The conclusion of the discussion asks what is stopping the widespread adoption of modular solutions and how can cautious CIOs be convinced of the benefits
21 November 2011 by Ambrose McNevin - DatacenterDynamics
The concluding part of the industry debate on modularity. See the previous installment to the discussion, Part III, here
PETER GROSS ASKS: In terms of power and cooling, what are in your opinion the best suited technologies for the modular, pre-fabricated solutions?
Guy Ruddock Answers:
The real core of this question is in fact the reverse, specifically what you can not use!
All of the usual suspects work just fine, free and fresh air cooling being the most obvious, with dx or chilled water backup probably the most common.As a strategy adiabatic requires great care, you never get something for nothing and with careful engineering this environmentally dubious technique is unnecessary.
We should not ignore some of the more unusual approaches either, ground water and river or industrial water cooling all of which we have used in the past work just fine.

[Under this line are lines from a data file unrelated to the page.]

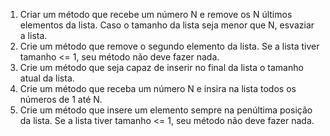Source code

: 1. Criar um método que recebe um número N e remove os N últimos elementos da lista. Caso o tamanho da lista seja menor que N, esvaziar a lista.
2. Crie um método que remove o segundo elemento da lista. Se a lista tiver tamanho <= 1, seu método não deve fazer nada.
3. Crie um método que seja capaz de inserir no final da lista o tamanho atual da lista.
4. Crie um método que receba um número N e insira na lista todos os números de 1 até N.
5. Crie um método que insere um elemento sempre na penúltima posição da lista. Se a lista tiver tamanho <= 1, seu método não deve fazer nada.
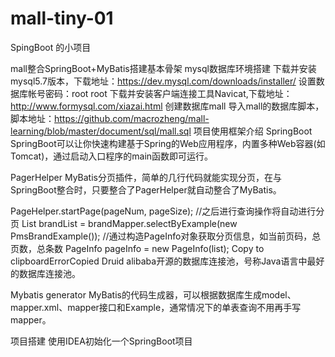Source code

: # mall-tiny-01
SpingBoot 的小项目

mall整合SpringBoot+MyBatis搭建基本骨架
mysql数据库环境搭建
下载并安装mysql5.7版本，下载地址：https://dev.mysql.com/downloads/installer/
设置数据库帐号密码：root root
下载并安装客户端连接工具Navicat,下载地址：http://www.formysql.com/xiazai.html
创建数据库mall
导入mall的数据库脚本，脚本地址：https://github.com/macrozheng/mall-learning/blob/master/document/sql/mall.sql
项目使用框架介绍
SpringBoot
SpringBoot可以让你快速构建基于Spring的Web应用程序，内置多种Web容器(如Tomcat)，通过启动入口程序的main函数即可运行。

PagerHelper
MyBatis分页插件，简单的几行代码就能实现分页，在与SpringBoot整合时，只要整合了PagerHelper就自动整合了MyBatis。

PageHelper.startPage(pageNum, pageSize);
//之后进行查询操作将自动进行分页
List<PmsBrand> brandList = brandMapper.selectByExample(new PmsBrandExample());
//通过构造PageInfo对象获取分页信息，如当前页码，总页数，总条数
PageInfo<PmsBrand> pageInfo = new PageInfo<PmsBrand>(list);
Copy to clipboardErrorCopied
Druid
alibaba开源的数据库连接池，号称Java语言中最好的数据库连接池。

Mybatis generator
MyBatis的代码生成器，可以根据数据库生成model、mapper.xml、mapper接口和Example，通常情况下的单表查询不用再手写mapper。

项目搭建
使用IDEA初始化一个SpringBoot项目
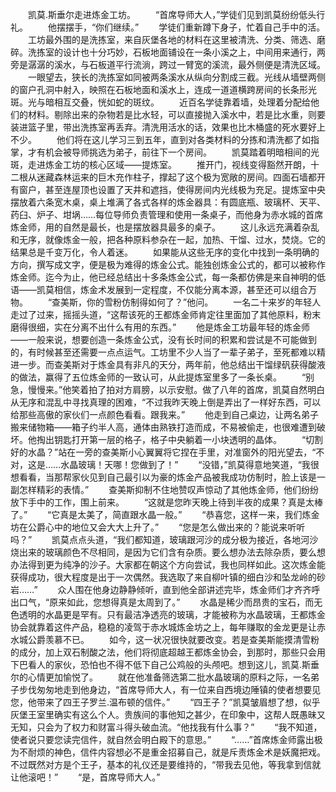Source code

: 　　凯莫.斯垂尔走进炼金工坊。
　　“首席导师大人，”学徒们见到凯莫纷纷低头行礼。
　　他摆摆手，“你们继续。”
　　学徒们重新蹲下身子，忙着自己手中的活。
　　工坊最外围的是洗拣室，来自灰堡各地的材料在这里被清洗、分类、筛选、磨碎。洗拣室的设计也十分巧妙，石板地面铺设在一条小溪之上，中间用来通行，两旁是潺潺的溪水，与石板道平行流淌，跨过一臂宽的溪流，最外侧便是清洗区域。
　　一眼望去，狭长的洗拣室如同被两条溪水从纵向分割成三截。光线从墙壁两侧的窗户孔洞中射入，映照在石板地面和溪水上，连成一道道横跨房间的长条形光斑。光与暗相互交叠，恍如蛇的斑纹。
　　近百名学徒靠着墙，处理着分配给他们的材料。剔除出来的杂物若是比水轻，可以直接抛入溪水中，若是比水重，则要装进篮子里，带出洗拣室再丢弃。清洗用活水的话，效果也比木桶盛的死水要好上不少。
　　他们将在这儿学习三到五年，直到对各类材料的分拣和清洗都了如指掌，才有机会被导师挑选为弟子，前往下一个房间。
　　凯莫踏着明暗相间的光斑，走进炼金工坊的核心区域——提炼室。
　　推开门，视线变得豁然开朗，十二根从迷藏森林运来的巨木充作柱子，撑起了这个极为宽敞的房间。四面石墙都开有窗户，甚至连屋顶也设置了天井和遮挡，使得房间内光线极为充足。提炼室中央摆放着六条宽木桌，桌上堆满了各式各样的炼金器具：有圆底瓶、玻璃杯、天平、药臼、炉子、坩埚……每位导师负责管理和使用一条桌子，而他身为赤水城的首席炼金师，用的自然是最长，也是摆放器具最多的桌子。
　　这儿永远充满着杂乱和无序，就像炼金一般，把各种原料参杂在一起，加热、干馏、过水，焚烧。它的结果总是千变万化，令人着迷。
　　如果能从这些无序的变化中找到一条明确的方向，撰写成文字，便是极为难得的炼金公式。能独创炼金公式的，都可以被称作炼金师。迄今为止，他已经总结出十多条炼金公式，每一条都仿佛是来自神明的低语——凯莫相信，炼金术发展到一定程度，不仅能分离本源，甚至还可以组合万物。
　　“查美斯，你的雪粉仿制得如何了？”他问。
　　一名二十来岁的年轻人走过了过来，摇摇头道，“这帮该死的王都炼金师肯定往里面加了其他原料，粉末磨得很细，实在分离不出什么有用的东西。”
　　他是炼金工坊最年轻的炼金师——一般来说，想要创造一条炼金公式，没有长时间的积累和尝试是不可能做到的，有时候甚至还需要一点点运气。工坊里不少人当了一辈子弟子，至死都难以精进一步。而查美斯对于炼金具有非凡的天分，两年前，他总结出干馏绿矾获得酸液的做法，赢得了五位炼金师的一致认可，从此提炼室里多了一条长桌。
　　“别急，慢慢来。”他笑着拍了拍对方肩膀，以示安慰。做了八年的首席，凯莫自然明白从无序和混乱中寻找真理的困难，“不过我昨天晚上倒是弄出了一样好东西，可以给那些高傲的家伙们一点颜色看看。跟我来。”
　　他走到自己桌边，让两名弟子搬来储物箱——箱子约半人高，通体由熟铁打造而成，不易被偷走，也很难遭到破坏。他掏出钥匙打开第一层的格子，格子中央躺着一小块透明的晶体。
　　“切割好的水晶？”站在一旁的查美斯小心翼翼将它捏在手里，对准窗外的阳光望去，“不对，这是……水晶玻璃！天哪！您做到了！”
　　“没错，”凯莫得意地笑道，“我很想看看，当那帮家伙见到自己最引以为豪的炼金产品被我成功仿制时，脸上该是一副怎样精彩的表情。”
　　查美斯抑制不住地赞叹声惊动了其他炼金师，他们纷纷放下手中的工作，围上前来。
　　“这就是您昨天晚上待到半夜的成果？真是太棒了。”
　　“它真是太美了，简直跟水晶一般。”
　　“恭喜您，这样一来，我们炼金坊在公爵心中的地位又会大大上升了。”
　　“您是怎么做出来的？能说来听听吗？”
　　凯莫点点头道，“我们都知道，玻璃跟河沙的成分极为接近，各地河沙烧出来的玻璃颜色不尽相同，是因为它们含有杂质。要么想办法去除杂质，要么想办法得到更为纯净的沙子。大家都在朝这个方向尝试，我也同样如此。这次炼金能获得成功，很大程度是出于一次偶然。我选取了来自柳叶镇的细白沙和坠龙岭的砂岩……”
　　众人围在他身边静静倾听，直到他全部讲述完毕，炼金师们才齐齐呼出口气，“原来如此，您想得真是太周到了。”
　　水晶是稀少而昂贵的宝石，而无色透明的水晶更是罕有。只有最洁净透亮的玻璃，才能被称为水晶玻璃，王都炼金协会就靠着这件产品，稳稳的凌驾于赤水城炼金坊之上，每年赚取的金龙更是让赤水城公爵羡慕不已。
　　如今，这一状况很快就要改变。若是查美斯能摸清雪粉的成分，加上双石制酸之法，他们将彻底超越王都炼金协会，到那时，那些只会用下巴看人的家伙，恐怕也不得不低下自己公鸡般的头颅吧。想到这儿，凯莫.斯垂尔的心情更加愉悦了。
　　就在他准备筛选第二批水晶玻璃的原料之际，一名弟子步伐匆匆地走到他身边，“首席导师大人，有一位来自西境边陲镇的使者想要见您，他带来了四王子罗兰.温布顿的信件。”
　　“四王子？”凯莫皱眉想了想，似乎灰堡王室里确实有这么个人。贵族间的事他知之甚少，在印象中，这帮人既愚昧又无知，只会为了权力和财富斗得头破血流。“他找我有什么事？”
　　“我不知道，使者说只要您读完信件，就自然会明白殿下的意思。”
　　“……”首席炼金师露出极为不耐烦的神色，信件内容想必不是重金招募自己，就是斥责炼金术是妖魔把戏。不过既然对方是个王子，基本的礼仪还是要维持的，“带我去见他，等我拿到信就让他滚吧！”
　　“是，首席导师大人。”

Power tends to be more mainstream (for those modular builders who supply it with their product) but even here the form of the equipment is likely to change-monolithic switchboards are ripe for change.
As for ups and generation, fuel cells may finally get the power high enough to meet the reduced requirements and that could see the advent of the mechanically driven ups units, probably flywheels, again as the power needed to maintain the facilities reduce.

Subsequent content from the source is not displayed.